Vous présenterez un état des lieux de la situation. Pouvez-vous nous en dire plus ?
Dr J. B. : Cet état des lieux repose sur trois volets. Nous allons d’abord rappeler les missions du médecin traitant, puis nous présenterons des chiffres montrant l'activité de la médecine générale, et enfin nous partagerons les résultats d’une enquête réalisée auprès de nos adhérents. Entre 2021 et 2022, le nombre de consultations a diminué de 6,2 % et celui des visites de près de 20 %. Par ailleurs, 64 % des actes remboursés en 2021 pour les moins de 15 ans ont été réalisés en médecine générale. Notre enquête réalisée entre le 9 décembre et le 3 janvier est révélatrice des attentes des médecins généralistes traitants. Près de trois quarts des 194 répondants accepteraient de voir plus de patients si le travail avec des collaborateurs le leur permettait sans travailler plus longtemps. Ainsi, la meilleure façon pour les généralistes d’être efficaces et de prendre en charge une population plus nombreuse est de bénéficier d’assistants médicaux, de secrétariats « classiques » pour l’accueil et la prise de rendez-vous, d’infirmiers Asalée… Sans surprise, en dernier arrivent les accès directs aux kinés et aux IPA et les protocoles de soins avec les pharmaciens. On voit également que tous sont favorables à l’interprofessionnalité, mais à condition d’avoir une réelle coordination et de garantir la place cardinale du médecin traitant.
L’accès direct aux paramédicaux revient pourtant régulièrement sur la table, comme dans le cadre de la proposition de loi Rist. Comment accueillez-vous cela ?
Dr A. G. : Cette proposition ne nous convient pas du tout. Comme je l’ai déjà dit, nous sommes prêts à hausser le ton. Nous ne sommes pas opposés aux coopérations mais à condition qu’il y ait une très proche collaboration entre les professionnels. La proposition de loi Rist affiche une organisation de la coordination au niveau de la CPTS, ce qui n’est pas adapté. Cela veut dire un accès direct sans coordination.
Vous allez également partager un film sur des expériences de médecins à l’étranger. Quels en sont les enseignements ?
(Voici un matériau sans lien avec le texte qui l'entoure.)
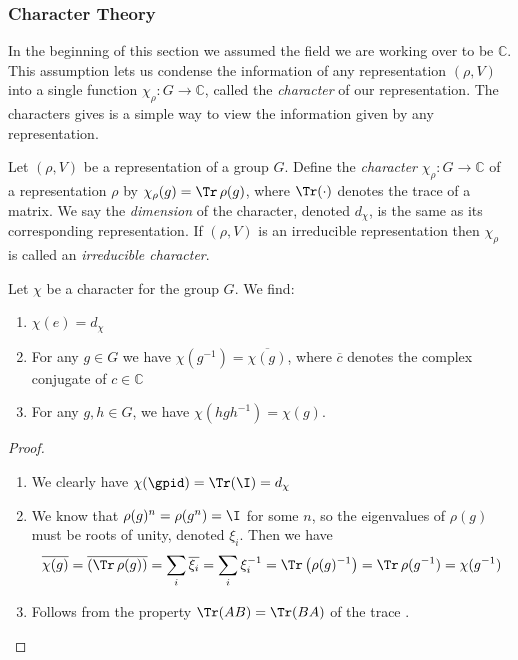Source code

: \documentclass[11pt]{report}
\begin{document}
\subsubsection{Character Theory}

In the beginning of this section we assumed the field we are working 
over to be $\mathbb{C}$. This assumption lets us condense the information of any 
representation $(\rho,V)$ into a single function $\chi_{\rho}:G \to \mathbb{C}$, 
called the \emph{character} of our representation. 
The characters gives is a simple way to view the information given by any 
representation.

\begin{defn}
	Let $(\rho,V)$ be a representation of a group $G$. Define the 
	\emph{character} 
	$\chi_{\rho}:G\to \mathbb{C}$ of a representation $\rho$ by $\chi_{\rho}(g) = \Tr \, 
	\rho(g)$, where $\Tr(\cdot)$ denotes the trace of a matrix. 
	We say the \emph{dimension} of the character, denoted $d_{\chi}$, is the same as its 
	corresponding representation.
	If $(\rho,V)$ is an irreducible representation then $\chi_{\rho}$ is called an 
	\emph{irreducible character}.
\end{defn}


\begin{lemma}
	Let $\chi$ be a character for the group $G$. We find:
	\begin{enumerate}
		\item $\chi(e) = d_{\chi}$
		\item For any $g \in G$ we have  $\chi(g^{-1}) = \overline{\chi(g)}$, 
		where $\overline{c}$ denotes the complex conjugate of $c \in \mathbb{C}$
		\item For any $g,h \in G$, we have $\chi(hgh^{-1}) = \chi(g)$.
	\end{enumerate}
\end{lemma}	

\begin{proof}
	
	
	
	
	
	\begin{enumerate}
		\item We clearly have $\chi(\gpid) = \Tr(\I) = d_{\chi}$
		\item We know that $\rho(g)^{n} = \rho(g^{n}) = \I$ for some $n$, so the eigenvalues of $\rho(g)$ must be roots of unity, denoted $\xi_{i}$. Then we have
		\[\overline{\chi(g)} = \overline{(\Tr \, \rho(g))} = \sum_{i} \overline{\xi_{i}} = \sum_{i}\xi_{i}^{-1} = \Tr \left(\rho(g)^{-1}\right) = \Tr \, \rho(g^{-1}) = \chi(g^{-1}) \]
		\item Follows from the property $\Tr(AB) = \Tr(BA)$ of the trace .
	\end{enumerate}
\end{proof}
\end{document}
Dr J. B. : Bien que l’historique de nos systèmes de santé et modes de financements soient différents, nous observons qu’ils sont confrontés aux mêmes problèmes que nous. Notre film nous renseigne sur l’organisation et la qualité des soins, la collaboration avec d’autres professionnels et le rôle de chacun. Nous avons interrogé des généralistes d’Irlande, du Royaume-Uni, d’Italie, d’Espagne, de Suisse, du Québec et des États-Unis. Le débat qui suivra doit nous permettre de contextualiser et voir ce qui est transposable ou pas en France.
Enfin, Dr Giannotti, vous débattrez avec Marie Daudé de la DGOS, Catherine Deroche de la Commission des affaires sociales du Sénat, Thomas Fatôme de l’Assurance maladie et Paul Frappé du CMG. Quel message voulez-vous faire passer ?
Dr A. G. : C’est l’heure des choix pour les pouvoirs publics. S’ils veulent conserver un système organisé, cela nécessite forcément un investissement pour les soins primaires, alors que les financements ont diminué ces dernières années. Il faut de l’attractivité pour notre profession de médecin généraliste traitant. Nous avons beaucoup évolué en interprofessionnalité, dans la prise en charge globale, tout ça face à une pression démographique croissante, des consultations beaucoup plus complexes… Nous allons continuer de le faire à condition qu’on nous en donne les moyens !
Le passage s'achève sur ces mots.